◆ EXERCISE PROMPT: Return the lines below that carry the word "TRUE".

◆ Source data:

==*==

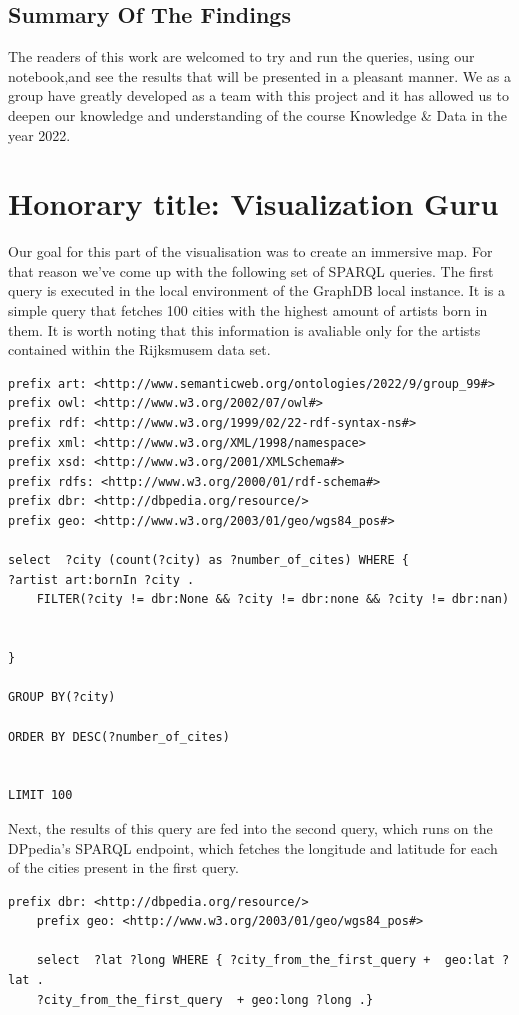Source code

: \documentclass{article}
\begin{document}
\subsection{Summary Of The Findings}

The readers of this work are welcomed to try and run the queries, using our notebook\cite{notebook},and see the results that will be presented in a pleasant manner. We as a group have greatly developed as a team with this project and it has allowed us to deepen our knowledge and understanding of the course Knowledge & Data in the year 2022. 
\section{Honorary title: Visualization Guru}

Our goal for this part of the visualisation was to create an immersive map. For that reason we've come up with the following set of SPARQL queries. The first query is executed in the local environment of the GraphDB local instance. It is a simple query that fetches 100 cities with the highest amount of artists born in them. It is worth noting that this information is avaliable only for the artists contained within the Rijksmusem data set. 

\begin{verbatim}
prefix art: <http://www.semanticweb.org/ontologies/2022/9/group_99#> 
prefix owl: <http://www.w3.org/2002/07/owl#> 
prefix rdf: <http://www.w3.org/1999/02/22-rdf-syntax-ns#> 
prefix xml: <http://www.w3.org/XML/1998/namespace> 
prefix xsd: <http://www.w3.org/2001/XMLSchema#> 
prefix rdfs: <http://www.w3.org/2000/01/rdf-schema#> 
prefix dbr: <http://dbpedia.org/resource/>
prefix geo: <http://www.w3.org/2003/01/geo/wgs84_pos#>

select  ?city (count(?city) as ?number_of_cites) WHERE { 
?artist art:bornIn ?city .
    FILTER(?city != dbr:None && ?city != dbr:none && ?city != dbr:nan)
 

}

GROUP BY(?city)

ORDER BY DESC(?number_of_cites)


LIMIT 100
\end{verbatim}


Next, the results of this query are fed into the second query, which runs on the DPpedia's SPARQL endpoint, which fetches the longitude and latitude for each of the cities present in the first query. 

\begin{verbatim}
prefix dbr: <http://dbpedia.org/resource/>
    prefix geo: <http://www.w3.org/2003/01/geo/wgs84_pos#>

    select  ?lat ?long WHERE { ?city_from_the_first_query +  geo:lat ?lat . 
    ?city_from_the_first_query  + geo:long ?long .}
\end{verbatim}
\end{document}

==*==

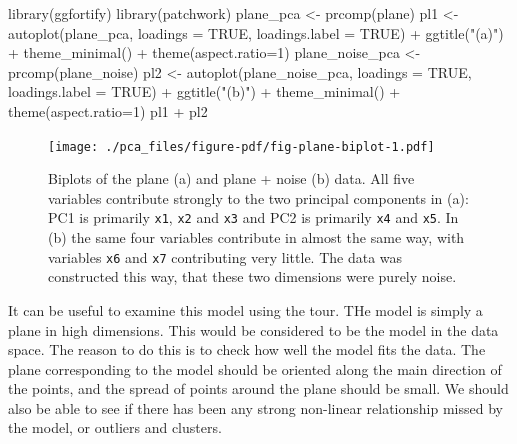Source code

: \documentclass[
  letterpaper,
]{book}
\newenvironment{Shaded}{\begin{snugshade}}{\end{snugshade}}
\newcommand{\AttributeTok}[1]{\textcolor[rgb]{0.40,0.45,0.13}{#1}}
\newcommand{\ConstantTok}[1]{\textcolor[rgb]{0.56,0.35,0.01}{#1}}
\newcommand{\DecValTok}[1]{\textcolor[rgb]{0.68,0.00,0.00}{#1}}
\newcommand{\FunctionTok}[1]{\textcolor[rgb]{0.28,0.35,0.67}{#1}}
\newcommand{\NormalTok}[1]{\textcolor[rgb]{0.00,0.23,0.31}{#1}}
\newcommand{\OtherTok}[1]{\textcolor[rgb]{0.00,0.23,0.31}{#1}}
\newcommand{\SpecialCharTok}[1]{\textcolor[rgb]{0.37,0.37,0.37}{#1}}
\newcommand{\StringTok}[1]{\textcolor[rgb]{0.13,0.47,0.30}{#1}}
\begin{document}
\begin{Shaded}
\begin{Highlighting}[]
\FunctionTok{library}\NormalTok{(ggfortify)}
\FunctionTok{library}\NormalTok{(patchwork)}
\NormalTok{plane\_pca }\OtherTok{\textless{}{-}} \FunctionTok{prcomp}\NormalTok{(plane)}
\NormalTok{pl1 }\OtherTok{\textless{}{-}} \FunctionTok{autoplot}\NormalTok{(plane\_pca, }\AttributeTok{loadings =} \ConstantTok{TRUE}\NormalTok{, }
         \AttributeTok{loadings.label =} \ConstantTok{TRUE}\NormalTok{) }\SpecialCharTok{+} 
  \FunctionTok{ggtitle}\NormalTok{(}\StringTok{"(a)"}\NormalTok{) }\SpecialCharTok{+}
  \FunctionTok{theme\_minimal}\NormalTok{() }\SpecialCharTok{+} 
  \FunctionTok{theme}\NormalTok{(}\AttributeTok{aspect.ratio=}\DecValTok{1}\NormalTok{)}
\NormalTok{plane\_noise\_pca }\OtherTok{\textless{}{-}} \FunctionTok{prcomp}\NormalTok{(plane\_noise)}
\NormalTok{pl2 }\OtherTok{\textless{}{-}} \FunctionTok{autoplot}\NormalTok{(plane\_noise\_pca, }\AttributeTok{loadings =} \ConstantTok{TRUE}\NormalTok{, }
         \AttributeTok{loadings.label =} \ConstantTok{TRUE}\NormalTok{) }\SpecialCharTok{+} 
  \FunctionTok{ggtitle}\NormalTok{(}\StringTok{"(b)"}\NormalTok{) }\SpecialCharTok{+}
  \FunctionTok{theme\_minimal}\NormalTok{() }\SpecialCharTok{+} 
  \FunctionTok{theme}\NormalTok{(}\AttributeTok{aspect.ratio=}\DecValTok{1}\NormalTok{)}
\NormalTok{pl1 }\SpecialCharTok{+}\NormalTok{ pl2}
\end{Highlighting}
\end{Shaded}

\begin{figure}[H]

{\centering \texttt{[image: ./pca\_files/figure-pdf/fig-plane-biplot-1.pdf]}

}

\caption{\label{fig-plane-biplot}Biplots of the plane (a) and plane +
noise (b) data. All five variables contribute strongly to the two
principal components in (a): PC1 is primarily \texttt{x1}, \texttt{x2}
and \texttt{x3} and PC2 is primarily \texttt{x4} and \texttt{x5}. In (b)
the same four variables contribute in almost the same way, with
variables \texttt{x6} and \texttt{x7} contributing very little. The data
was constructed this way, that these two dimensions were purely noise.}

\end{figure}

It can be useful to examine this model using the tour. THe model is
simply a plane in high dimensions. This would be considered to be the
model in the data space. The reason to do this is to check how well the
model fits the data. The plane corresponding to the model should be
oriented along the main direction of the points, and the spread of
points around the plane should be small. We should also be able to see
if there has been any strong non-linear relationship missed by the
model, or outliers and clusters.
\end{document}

==*==

◆ EXERCISE OUTPUT:
\NormalTok{pl1 }\OtherTok{\textless{}{-}} \FunctionTok{autoplot}\NormalTok{(plane\_pca, }\AttributeTok{loadings =} \ConstantTok{TRUE}\NormalTok{, }
         \AttributeTok{loadings.label =} \ConstantTok{TRUE}\NormalTok{) }\SpecialCharTok{+} 
\NormalTok{pl2 }\OtherTok{\textless{}{-}} \FunctionTok{autoplot}\NormalTok{(plane\_noise\_pca, }\AttributeTok{loadings =} \ConstantTok{TRUE}\NormalTok{, }
         \AttributeTok{loadings.label =} \ConstantTok{TRUE}\NormalTok{) }\SpecialCharTok{+} 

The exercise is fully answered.